• [Work required]: Go through the data and count the lines holding the string "obtained". Write only the number.

Stored data entries
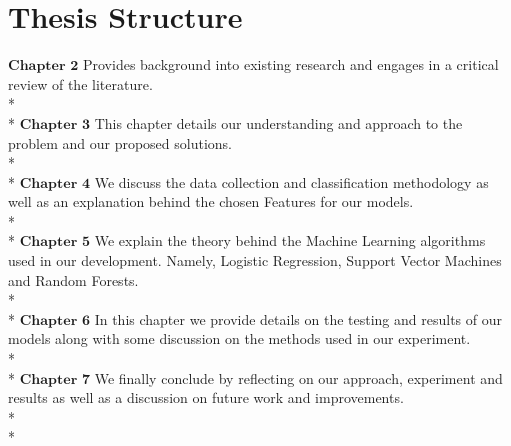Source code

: \section{Thesis Structure}
$\textbf{Chapter 2}$ Provides background into existing research and engages in a critical review of the literature. \\*\\*
$\textbf{Chapter 3}$ This chapter details our understanding and approach to the problem and our proposed solutions. \\*\\*
$\textbf{Chapter 4}$ We discuss the data collection and classification methodology as well as an explanation behind the chosen Features for our models. \\*\\*
$\textbf{Chapter 5}$ We explain the theory behind the Machine Learning algorithms used in our development. Namely, Logistic Regression, Support Vector Machines and Random Forests.  \\*\\*
$\textbf{Chapter 6}$ In this chapter we provide details on the testing and results of our models along with some discussion on the methods used in our experiment. \\*\\*
$\textbf{Chapter 7}$ We finally conclude by reflecting on our approach, experiment and results as well as a discussion on future work and improvements.  \\*\\*

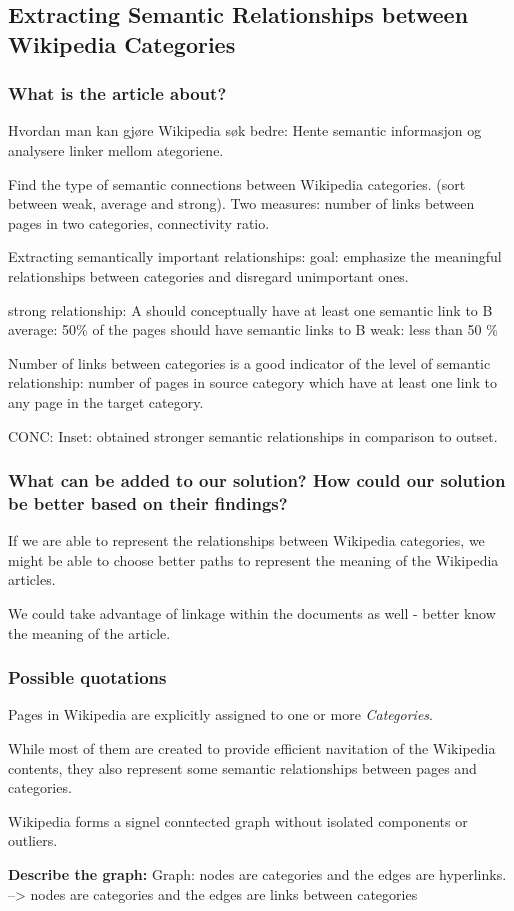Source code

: \subsection{Extracting Semantic Relationships between Wikipedia Categories}

\subsubsection{What is the article about?}
Hvordan man kan gjøre Wikipedia søk bedre: Hente semantic informasjon og analysere linker mellom ategoriene. 

Find the type of semantic connections between Wikipedia categories. (sort between weak, average and strong).  Two measures: number of links between pages in two categories, connectivity ratio.

Extracting semantically important relationships: 
goal: emphasize the meaningful relationships between categories and disregard unimportant ones. 


strong relationship: A should conceptually have at least one semantic link to B
average: 50\% of the pages should have semantic links to B
weak: less than 50 \%

Number of links between categories is a good indicator of the level of semantic relationship: number of pages in source category which have at least one link to any page in the target category. 

CONC: Inset: obtained stronger semantic relationships in comparison to outset. 



\subsubsection{What can be added to our solution? How could our solution be better based on their findings?}
If we are able to represent the relationships between Wikipedia categories, we might be able to choose better paths to represent the meaning of the Wikipedia articles. 

We could take advantage of linkage within the documents as well - better know the meaning of the article. 


\subsubsection{Possible quotations}
Pages in Wikipedia are explicitly assigned to one or more \emph{Categories}. 

While most of them are created to provide efficient navitation of the Wikipedia contents, they also represent some semantic relationships between pages and categories. 

Wikipedia forms a signel conntected graph without isolated components or outliers. 



\textbf{Describe the graph: }
Graph: nodes are categories and the edges are hyperlinks. 
--> nodes are categories and the edges are links between categories 



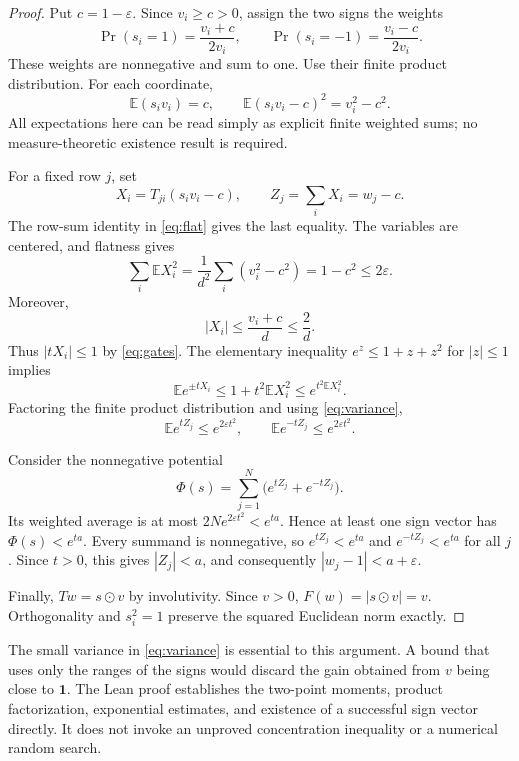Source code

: \documentclass[11pt]{article}
\newcommand{\one}{\mathbf1}
\newcommand{\E}{\mathbb E}
\begin{document}
\begin{proof}
Put $c=1-\varepsilon$. Since $v_i\ge c>0$, assign the two signs the weights
\begin{equation}\label{eq:weights}
\Pr(s_i=1)=\frac{v_i+c}{2v_i},\qquad
\Pr(s_i=-1)=\frac{v_i-c}{2v_i}.
\end{equation}
These weights are nonnegative and sum to one. Use their finite product
distribution. For each coordinate,
\[
\E(s_iv_i)=c,\qquad
\E(s_iv_i-c)^2=v_i^2-c^2.
\]
All expectations here can be read simply as explicit finite weighted sums;
no measure-theoretic existence result is required.

For a fixed row $j$, set
\[
X_i=T_{ji}(s_iv_i-c),\qquad Z_j=\sum_iX_i=w_j-c.
\]
The row-sum identity in \eqref{eq:flat} gives the last equality. The variables
are centered, and flatness gives
\begin{equation}\label{eq:variance}
\sum_i\E X_i^2
=\frac1{d^2}\sum_i(v_i^2-c^2)=1-c^2\le2\varepsilon.
\end{equation}
Moreover,
\[
|X_i|\le\frac{v_i+c}{d}\le\frac2d.
\]
Thus $|tX_i|\le1$ by \eqref{eq:gates}. The elementary inequality
$e^z\le1+z+z^2$ for $|z|\le1$ implies
\[
\E e^{\pm tX_i}\le1+t^2\E X_i^2\le e^{t^2\E X_i^2}.
\]
Factoring the finite product distribution and using \eqref{eq:variance},
\begin{equation}\label{eq:mgf}
\E e^{tZ_j}\le e^{2\varepsilon t^2},\qquad
\E e^{-tZ_j}\le e^{2\varepsilon t^2}.
\end{equation}

Consider the nonnegative potential
\[
\Phi(s)=\sum_{j=1}^N\big(e^{tZ_j}+e^{-tZ_j}\big).
\]
Its weighted average is at most $2Ne^{2\varepsilon t^2}<e^{ta}$.
Hence at least one sign vector has $\Phi(s)<e^{ta}$. Every summand is
nonnegative, so $e^{tZ_j}<e^{ta}$ and $e^{-tZ_j}<e^{ta}$ for all $j$.
Since $t>0$, this gives $|Z_j|<a$, and consequently
$|w_j-1|<a+\varepsilon$.

Finally, $Tw=s\odot v$ by involutivity. Since $v>0$,
$F(w)=|s\odot v|=v$. Orthogonality and $s_i^2=1$ preserve the squared
Euclidean norm exactly.
\end{proof}

The small variance in \eqref{eq:variance} is essential to this argument.
A bound that uses only the ranges of the signs would discard the gain
obtained from $v$ being close to $\one$. The Lean proof establishes the
two-point moments, product factorization, exponential estimates, and
existence of a successful sign vector directly. It does not invoke an
unproved concentration inequality or a numerical random search.
\end{document}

• [Solution for this exercise]: 2